Virginia Tech Libraries use Figshare for the Virginia Tech Data Repository, which accepts data and code from Virginia Tech-affiliated researchers. The Figshare platform enables Virginia Tech to more easily upload large files, make records highly discoverable, and track the reuse of datasets.
Digital Preservation requires a suite of tools combined with people-managed workflows. Rather than prescribing how an institution should conduct their digital preservation, the Figshare platform is designed to integrate with the preservation solution at an institution. The primary mechanism for this is the Figshare API.

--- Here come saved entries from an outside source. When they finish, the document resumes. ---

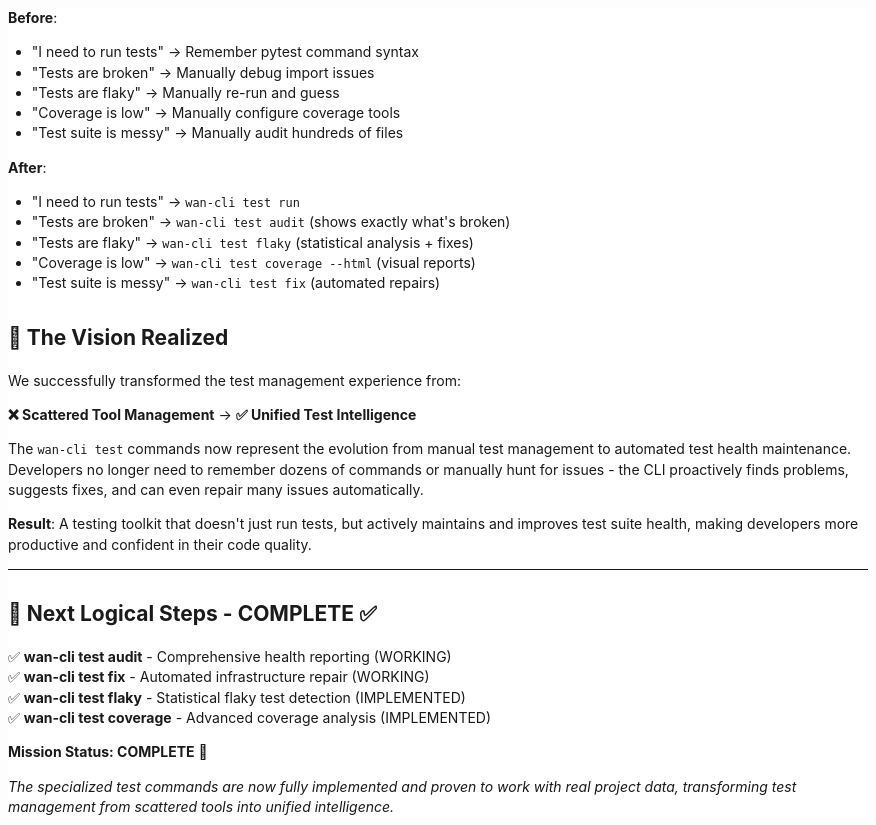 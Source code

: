 **Before**:

- "I need to run tests" → Remember pytest command syntax
- "Tests are broken" → Manually debug import issues
- "Tests are flaky" → Manually re-run and guess
- "Coverage is low" → Manually configure coverage tools
- "Test suite is messy" → Manually audit hundreds of files

**After**:

- "I need to run tests" → `wan-cli test run`
- "Tests are broken" → `wan-cli test audit` (shows exactly what's broken)
- "Tests are flaky" → `wan-cli test flaky` (statistical analysis + fixes)
- "Coverage is low" → `wan-cli test coverage --html` (visual reports)
- "Test suite is messy" → `wan-cli test fix` (automated repairs)

## 🚀 The Vision Realized

We successfully transformed the test management experience from:

**❌ Scattered Tool Management** → **✅ Unified Test Intelligence**

The `wan-cli test` commands now represent the evolution from manual test management to automated test health maintenance. Developers no longer need to remember dozens of commands or manually hunt for issues - the CLI proactively finds problems, suggests fixes, and can even repair many issues automatically.

**Result**: A testing toolkit that doesn't just run tests, but actively maintains and improves test suite health, making developers more productive and confident in their code quality.

---

## 🎯 Next Logical Steps - COMPLETE ✅

✅ **wan-cli test audit** - Comprehensive health reporting (WORKING)  
✅ **wan-cli test fix** - Automated infrastructure repair (WORKING)  
✅ **wan-cli test flaky** - Statistical flaky test detection (IMPLEMENTED)  
✅ **wan-cli test coverage** - Advanced coverage analysis (IMPLEMENTED)

**Mission Status: COMPLETE** 🎉

_The specialized test commands are now fully implemented and proven to work with real project data, transforming test management from scattered tools into unified intelligence._
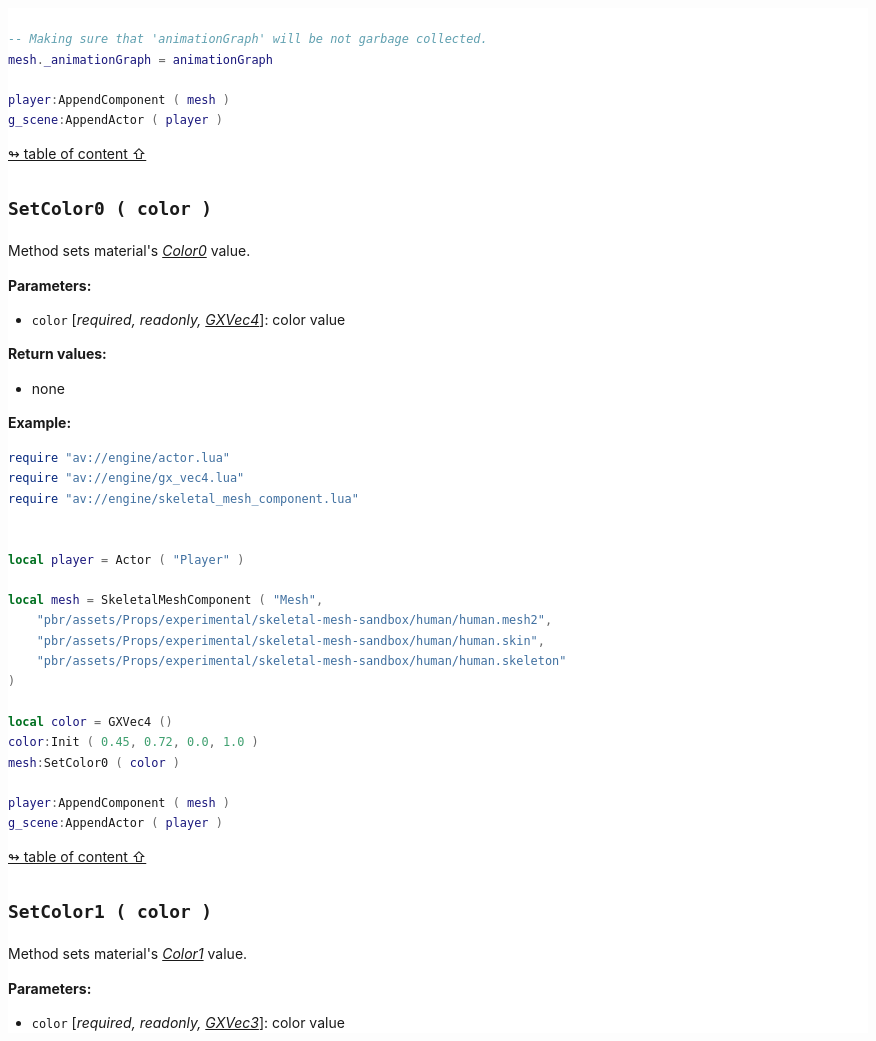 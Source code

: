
 ```lua

-- Making sure that 'animationGraph' will be not garbage collected.
mesh._animationGraph = animationGraph

player:AppendComponent ( mesh )
g_scene:AppendActor ( player )
```

[↬ table of content ⇧](#table-of-content)

## <a id="method-set-color-0">`SetColor0 ( color )`</a>

Method sets material's [_Color0_](./material.md#blend-mask) value.

**Parameters:**

- `color` [_required, readonly, [_GXVec4_](./gx-vec4.md)_]: color value

**Return values:**

- none

**Example:**

```lua
require "av://engine/actor.lua"
require "av://engine/gx_vec4.lua"
require "av://engine/skeletal_mesh_component.lua"


local player = Actor ( "Player" )

local mesh = SkeletalMeshComponent ( "Mesh",
    "pbr/assets/Props/experimental/skeletal-mesh-sandbox/human/human.mesh2",
    "pbr/assets/Props/experimental/skeletal-mesh-sandbox/human/human.skin",
    "pbr/assets/Props/experimental/skeletal-mesh-sandbox/human/human.skeleton"
)

local color = GXVec4 ()
color:Init ( 0.45, 0.72, 0.0, 1.0 )
mesh:SetColor0 ( color )

player:AppendComponent ( mesh )
g_scene:AppendActor ( player )
```

[↬ table of content ⇧](#table-of-content)

## <a id="method-set-color-1">`SetColor1 ( color )`</a>

Method sets material's [_Color1_](./material.md#blend-mask) value.

**Parameters:**

- `color` [_required, readonly, [_GXVec3_](./gx-vec3.md)_]: color value
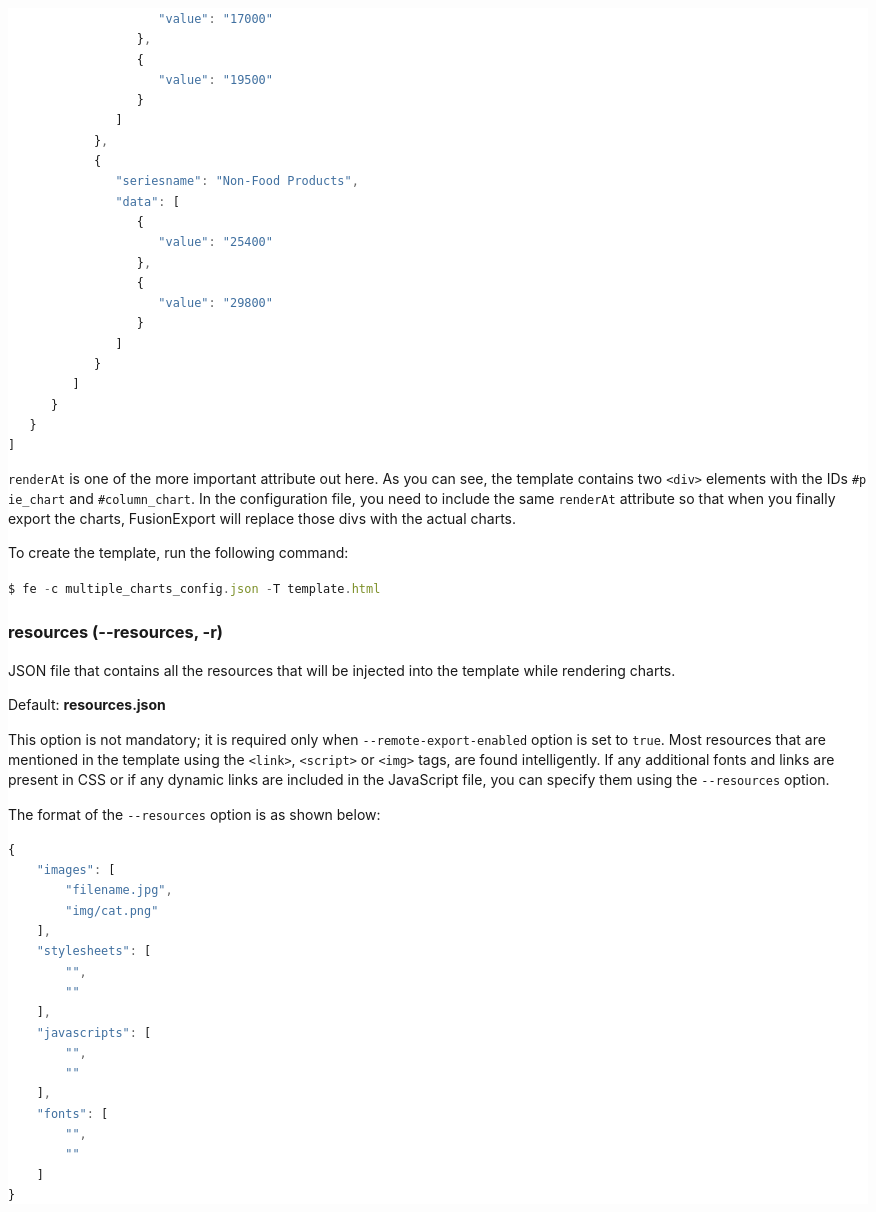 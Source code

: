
 ```javascript
                     "value": "17000"
                  },
                  {
                     "value": "19500"
                  }
               ]
            },
            {
               "seriesname": "Non-Food Products",
               "data": [
                  {
                     "value": "25400"
                  },
                  {
                     "value": "29800"
                  }
               ]
            }
         ]
      }
   }
]
```

`renderAt` is one of the more important attribute out here. As you can see, the template contains two `<div>` elements with the IDs `#pie_chart` and `#column_chart`.
In the configuration file, you need to include the same `renderAt` attribute so that when you finally export the charts, FusionExport will replace those divs with the actual charts.

To create the template, run the following command:
```javascript
$ fe -c multiple_charts_config.json -T template.html
```

### resources (--resources, -r)
JSON file that contains all the resources that will be injected into the template while rendering charts.

Default: **resources.json**

This option is not mandatory; it is required only when `--remote-export-enabled` option is set to `true`. Most resources that are mentioned in the template using the `<link>`, `<script>` or `<img>` tags, are found intelligently. If any additional fonts and links are present in CSS or if any dynamic links are included in the JavaScript file, you can specify them using the `--resources` option.

The format of the `--resources` option is as shown below:
```javascript
{
    "images": [
        "filename.jpg",
        "img/cat.png"
    ],
    "stylesheets": [
        "",
        ""
    ],
    "javascripts": [
        "",
        ""
    ],
    "fonts": [
        "",
        ""
    ]
}
```
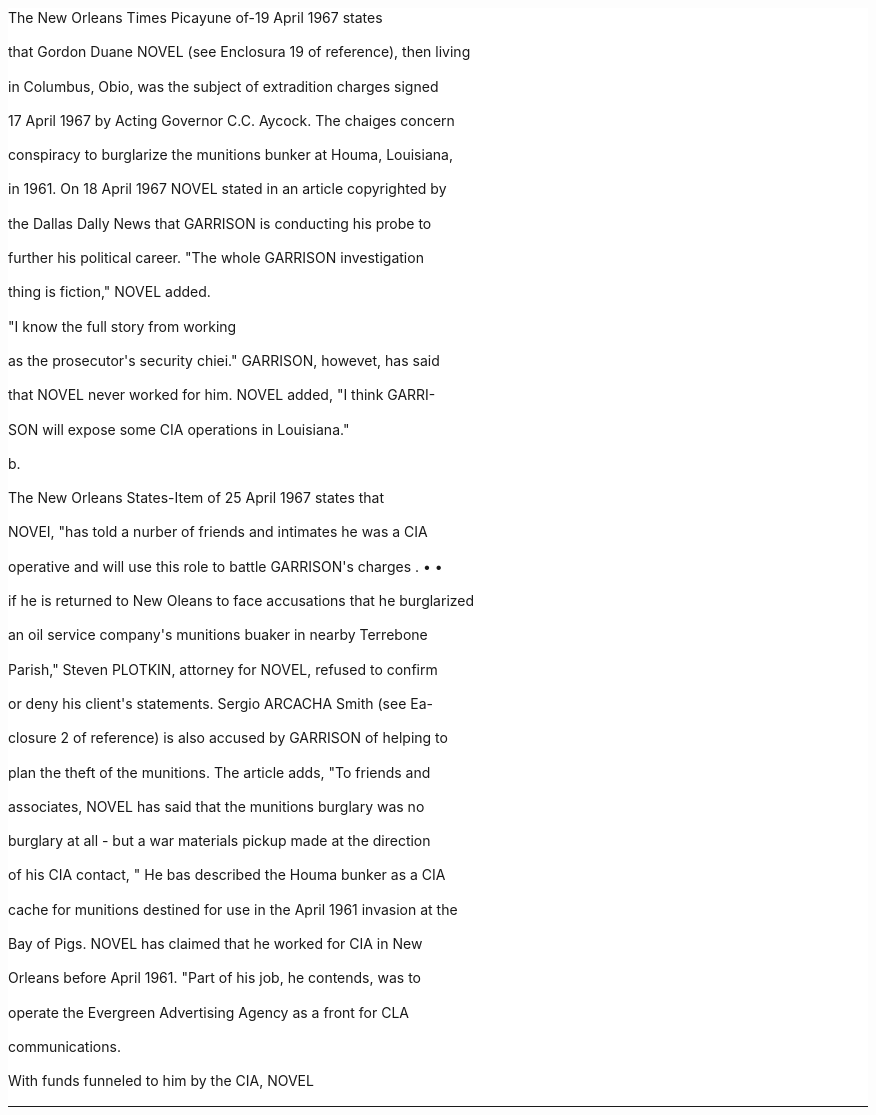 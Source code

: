 The New Orleans Times Picayune of-19 April 1967 states

that Gordon Duane NOVEL (see Enclosura 19 of reference), then living

in Columbus, Obio, was the subject of extradition charges signed

17 April 1967 by Acting Governor C.C. Aycock. The chaiges concern

conspiracy to burglarize the munitions bunker at Houma, Louisiana,

in 1961. On 18 April 1967 NOVEL stated in an article copyrighted by

the Dallas Dally News that GARRISON is conducting his probe to

further his political career. "The whole GARRISON investigation

thing is fiction," NOVEL added.

"I know the full story from working

as the prosecutor's security chiei." GARRISON, howevet, has said

that NOVEL never worked for him. NOVEL added, "I think GARRI-

SON will expose some CIA operations in Louisiana."

b.

The New Orleans States-Item of 25 April 1967 states that

NOVEI, "has told a nurber of friends and intimates he was a CIA

operative and will use this role to battle GARRISON's charges . • •

if he is returned to New Oleans to face accusations that he burglarized

an oil service company's munitions buaker in nearby Terrebone

Parish," Steven PLOTKIN, attorney for NOVEL, refused to confirm

or deny his client's statements. Sergio ARCACHA Smith (see Ea-

closure 2 of reference) is also accused by GARRISON of helping to

plan the theft of the munitions. The article adds, "To friends and

associates, NOVEL has said that the munitions burglary was no

burglary at all - but a war materials pickup made at the direction

of his CIA contact, " He bas described the Houma bunker as a CIA

cache for munitions destined for use in the April 1961 invasion at the

Bay of Pigs. NOVEL has claimed that he worked for CIA in New

Orleans before April 1961. "Part of his job, he contends, was to

operate the Evergreen Advertising Agency as a front for CLA

communications.

With funds funneled to him by the CIA, NOVEL

---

To address the need for robust data preservation, Virginia Tech Libraries developed a set of Python scripts that pull information using the Figshare API. These scripts are designed to create preservation copies of ingested and published datasets and transfer them to their preservation system, APTrust. The initial development of these scripts was based on those created at the University of Arizona Libraries.
Automated Published Dataset Process: The presentation detailed a six-step automated process for published datasets:
- Metadata Entry: Once a dataset is published, metadata information is manually entered into an internal spreadsheet.
- Configuration File Generation: The generate_config.py script is run. This script pulls information from the spreadsheet to create a configurations.ini file, which will be used in subsequent steps.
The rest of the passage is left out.